With lead singer Jake Ewald’s quiet vocals, the incandescent slide guitar, and lyrics that tell familiar stories with predictable endings, Slaughter Beach, Dog has always been a band that sounds like home to me. Debut Welcome was a weird, whimsical, and welcome (ha) surprise. Listening to sophomoric Birdie felt like a holyshitwhatthefuckisthis moment with tracks that are the sonic equivalent of settling into bed with a warm blanket. 

Who WOULDN’T want this played at their wedding while they walk down the aisle? Some truly transcendent shit.

Then, there was a pause. Some touring. A very weird Audiotree live session. The opening of The Metal Shop. Finally, a follow-up: This year’s Safe And Also No Fear. A downtrodden, disappointing, and dreary addition to the otherwise kaleidoscopic SBD discography, this album feels like a home you return to after a long time away. Everything is smaller, the details that used to be charming are now nauseating, and you can’t help but feel betrayed by how nostalgia has failed you.

Let’s this out of the way now: The record doesn’t sound like Modern Baseball. In fact, most of the Slaughter Beach, Dog discography doesn’t sound like Modern Baseball. At this point, the two projects are so materially different and the time away from Mobo has stretched so long that harping on the differences in attitude, subject-matter, and performance is unnecessary. They’re legitimately different bands. The only important factor to take from Ewald and Farmer’s relationship to Modern Baseball is fairly obvious: They commandeered much of the Mobo fanbase. It’s important to mention because, as Slaughter Beach, Dog continues to change, the Mobo sound will always stay the same. Anyway, TLDR: If you came here for a long article harping on how it just isn’t Modern Baseball, you’ve come to the wrong place, but I’m sure you can readily find a substitute elsewhere.
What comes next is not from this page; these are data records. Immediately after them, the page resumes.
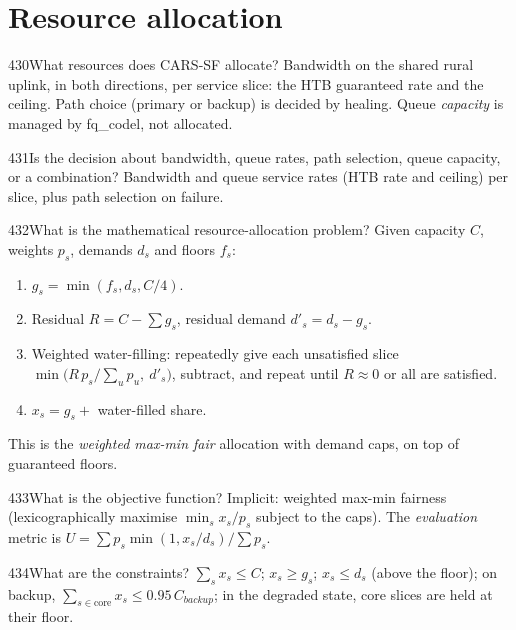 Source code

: \section{Resource allocation}

\FigAlloc

\begin{qa}{430}{What resources does CARS-SF allocate?}
Bandwidth on the shared rural uplink, in both directions, per service slice: the HTB guaranteed rate and the ceiling.
Path choice (primary or backup) is decided by healing. Queue \emph{capacity} is managed by fq\_codel, not allocated.
\end{qa}

\begin{qa}{431}{Is the decision about bandwidth, queue rates, path selection, queue capacity, or a combination?}
Bandwidth and queue service rates (HTB rate and ceiling) per slice, plus path selection on failure.
\end{qa}

\begin{qa}{432}{What is the mathematical resource-allocation problem?}
Given capacity $C$, weights $p_s$, demands $d_s$ and floors $f_s$:
\begin{enumerate}
\item $g_s=\min(f_s,d_s,C/4)$.
\item Residual $R=C-\sum g_s$, residual demand $d'_s=d_s-g_s$.
\item Weighted water-filling: repeatedly give each unsatisfied slice $\min\!\big(R\,p_s/\sum_{u}p_u,\ d'_s\big)$,
subtract, and repeat until $R\approx0$ or all are satisfied.
\item $x_s=g_s+$ water-filled share.
\end{enumerate}
This is the \emph{weighted max-min fair} allocation with demand caps, on top of guaranteed floors.
\end{qa}

\begin{qa}{433}{What is the objective function?}
Implicit: weighted max-min fairness (lexicographically maximise $\min_s x_s/p_s$ subject to the caps). The
\emph{evaluation} metric is $U=\sum p_s\min(1,x_s/d_s)/\sum p_s$.
\end{qa}

\begin{qa}{434}{What are the constraints?}
$\sum_s x_s\le C$; $x_s\ge g_s$; $x_s\le d_s$ (above the floor); on backup,
$\sum_{s\in\text{core}}x_s\le0.95\,C_{backup}$; in the degraded state, core slices are held at their floor.
\end{qa}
Safe And Also No Fear sounds like a grown-up version of Welcome and Birdie, which is to say that Slaughter Beach, Dog has traded in their youthful days for a soul-sucking 9 to 5 and they’re fucking exhausted. The entire 38 minutes feel sluggish, slow, and muted. Lyrically and vocally, this is the laziest we’ve ever heard Ewald. While Welcome had a gritty anger and Birdie felt aggressively intimate, Safe And Also No Fear feels mailed in. Ewald has quietly become one of the strongest lyricist of our generation, showcasing an incredible ability to churn out verses teeming with heady allusions, alliterations, and puns. This is sorely lacking on Safe But Also No Fear, where Ewald leans into concise sentences that convey a straightforward meaning but fail to inspire. The vocals are similarly surface-level. Ewald still maintains the incredible ability to make listeners feel as though they’re in the studio with him, but on this record it’s unclear if Ewald himself actually wants to be there himself.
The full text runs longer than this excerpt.